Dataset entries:
Start of Block

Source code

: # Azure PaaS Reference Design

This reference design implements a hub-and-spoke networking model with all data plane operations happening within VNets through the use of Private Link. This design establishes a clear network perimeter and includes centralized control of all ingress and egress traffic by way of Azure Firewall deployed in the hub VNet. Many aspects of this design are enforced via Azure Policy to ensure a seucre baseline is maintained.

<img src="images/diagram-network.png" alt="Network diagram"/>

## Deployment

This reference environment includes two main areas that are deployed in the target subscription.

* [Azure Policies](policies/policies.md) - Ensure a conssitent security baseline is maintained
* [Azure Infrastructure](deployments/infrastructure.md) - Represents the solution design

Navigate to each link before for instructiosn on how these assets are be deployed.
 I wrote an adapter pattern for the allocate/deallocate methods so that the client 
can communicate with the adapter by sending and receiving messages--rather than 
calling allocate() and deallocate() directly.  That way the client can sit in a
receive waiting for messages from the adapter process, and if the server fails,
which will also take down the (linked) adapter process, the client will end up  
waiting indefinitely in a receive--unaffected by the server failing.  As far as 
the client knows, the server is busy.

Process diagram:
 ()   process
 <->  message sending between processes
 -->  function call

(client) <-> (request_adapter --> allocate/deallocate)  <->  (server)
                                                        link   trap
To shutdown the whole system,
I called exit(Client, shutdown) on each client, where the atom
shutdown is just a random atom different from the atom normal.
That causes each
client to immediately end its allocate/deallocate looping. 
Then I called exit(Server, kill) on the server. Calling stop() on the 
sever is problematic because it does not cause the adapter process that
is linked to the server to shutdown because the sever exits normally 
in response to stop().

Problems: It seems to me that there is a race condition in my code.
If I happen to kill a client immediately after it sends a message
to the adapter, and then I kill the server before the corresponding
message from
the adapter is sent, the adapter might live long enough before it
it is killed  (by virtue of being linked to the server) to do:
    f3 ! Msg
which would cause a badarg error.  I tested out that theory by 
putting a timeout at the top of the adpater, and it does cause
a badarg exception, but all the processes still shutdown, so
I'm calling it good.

End of Block

### Work required
What you give back should be only the lines of the records above, starting at the line with "security baseline is maintained" and ending at the line with "(client) <-> (request_adapter", restated word for word.

### Answer to this exercise
* [Azure Policies](policies/policies.md) - Ensure a conssitent security baseline is maintained
* [Azure Infrastructure](deployments/infrastructure.md) - Represents the solution design

Navigate to each link before for instructiosn on how these assets are be deployed.
 I wrote an adapter pattern for the allocate/deallocate methods so that the client 
can communicate with the adapter by sending and receiving messages--rather than 
calling allocate() and deallocate() directly.  That way the client can sit in a
receive waiting for messages from the adapter process, and if the server fails,
which will also take down the (linked) adapter process, the client will end up  
waiting indefinitely in a receive--unaffected by the server failing.  As far as 
the client knows, the server is busy.

Process diagram:
 ()   process
 <->  message sending between processes
 -->  function call

(client) <-> (request_adapter --> allocate/deallocate)  <->  (server)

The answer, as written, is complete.